Вот такое впечатление от той фотографии было у непредвзятого и неподготовленного человека. Она не знала, кто это.

У меня была еще одна его фотография из твоих. Он дал ее одной из своих двоюродных сестер, а она мне после его смерти дала. Не та, о которой было сказано, что он алкаш. На этой он трезвенник. Что и было на самом деле.

ЮР Я хочу вспомнить эту съемку 70‐го года. Андрей Дмитриевич жил около Курчатовского института тогда. У него была такая маленькая собачонка… Она была очень назойливая.

ЕБ Да, называлась Малыш.

ЮР Все время она цепляла, кусала меня за ногу, и я ее под столом ногой время от времени отодвигал.

И когда она поняла, что я ее все время буду отодвигать, она переметнулась на Сахарова. Я стал следить, как он себя ведет. Он ни разу ее не отодвинул, он все время убирал ноги. Она мешала. Но он не хотел унижать ее достоинство.

Некоторые моменты и слова Сахарова врезались в память и представлялись мне важными для понимания его.

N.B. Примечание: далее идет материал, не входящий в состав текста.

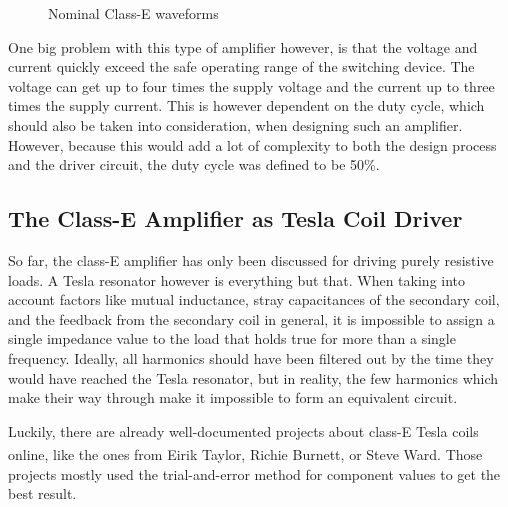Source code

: \begin{figure}[h!]
    \centering
    \caption{Nominal Class-E waveforms}
    \label{fig:nominal-waveforms}
\end{figure}

One big problem with this type of amplifier however, is that the voltage and current quickly exceed the safe operating range of the switching device. The voltage can get up to four times the supply voltage and the current up to three times the supply current. This is however dependent on the duty cycle, which should also be taken into consideration, when designing such an amplifier. However, because this would add a lot of complexity to both the design process and the driver circuit, the duty cycle was defined to be 50\%.

\subsection{The Class-E Amplifier as Tesla Coil Driver}

So far, the class-E amplifier has only been discussed for driving purely resistive loads. A Tesla resonator however is everything but that. When taking into account factors like mutual inductance, stray capacitances of the secondary coil, and the feedback from the secondary coil in general, it is impossible to assign a single impedance value to the load that holds true for more than a single frequency. Ideally, all harmonics should have been filtered out by the time they would have reached the Tesla resonator, but in reality, the few harmonics which make their way through make it impossible to form an equivalent circuit.

Luckily, there are already well-documented projects about class-E Tesla coils online, like the ones from Eirik Taylor\textsuperscript{}, Richie Burnett\textsuperscript{}, or Steve Ward\textsuperscript{}. Those projects mostly used the trial-and-error method for component values to get the best result.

После возвращения из ссылки мы в Тбилиси стояли на балконе над Курой. Он любовался видом и вдруг сказал: «Не думал, что я увижу эту красоту, мы ведь с Люсей нашли уже себе в Горьком место на кладбище».

ЕБ Да, было такое.

ЮР У вас не было ощущения, что вы вернетесь?

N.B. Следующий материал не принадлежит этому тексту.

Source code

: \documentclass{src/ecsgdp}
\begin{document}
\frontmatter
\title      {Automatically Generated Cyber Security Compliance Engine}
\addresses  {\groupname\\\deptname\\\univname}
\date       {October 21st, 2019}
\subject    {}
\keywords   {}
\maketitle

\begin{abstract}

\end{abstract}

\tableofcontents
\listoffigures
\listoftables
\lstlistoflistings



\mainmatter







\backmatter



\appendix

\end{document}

ЕБ Нет, мы считали, что мы не вернемся из Горького. Но одновременно ощущение, что рано или поздно страна будет другой, присутствовало тоже. Но просто исторический процесс не всегда бывает столь быстрым. Поэтому мы приглядели место на кладбище. Но как только мы приехали в Москву и через полгода умерла мама, Андрей стал совершенно официально хлопотать о том, чтобы место около ее могилы как-нибудь откупить, чтобы оно осталось за нами. И ему все отказывали в этом, и академия никак не помогла, и он обращался в Моссовет, там ему отказали. У меня вот все не хватает духу собраться с силами, чтобы мне копии этих его заявлений дали для архива. Найдут ли?

ЮР Может быть, и найдут. Вы давали интервью и сказали, что вам есть куда уехать, а народ понял так, что вы собираетесь вообще отъехать.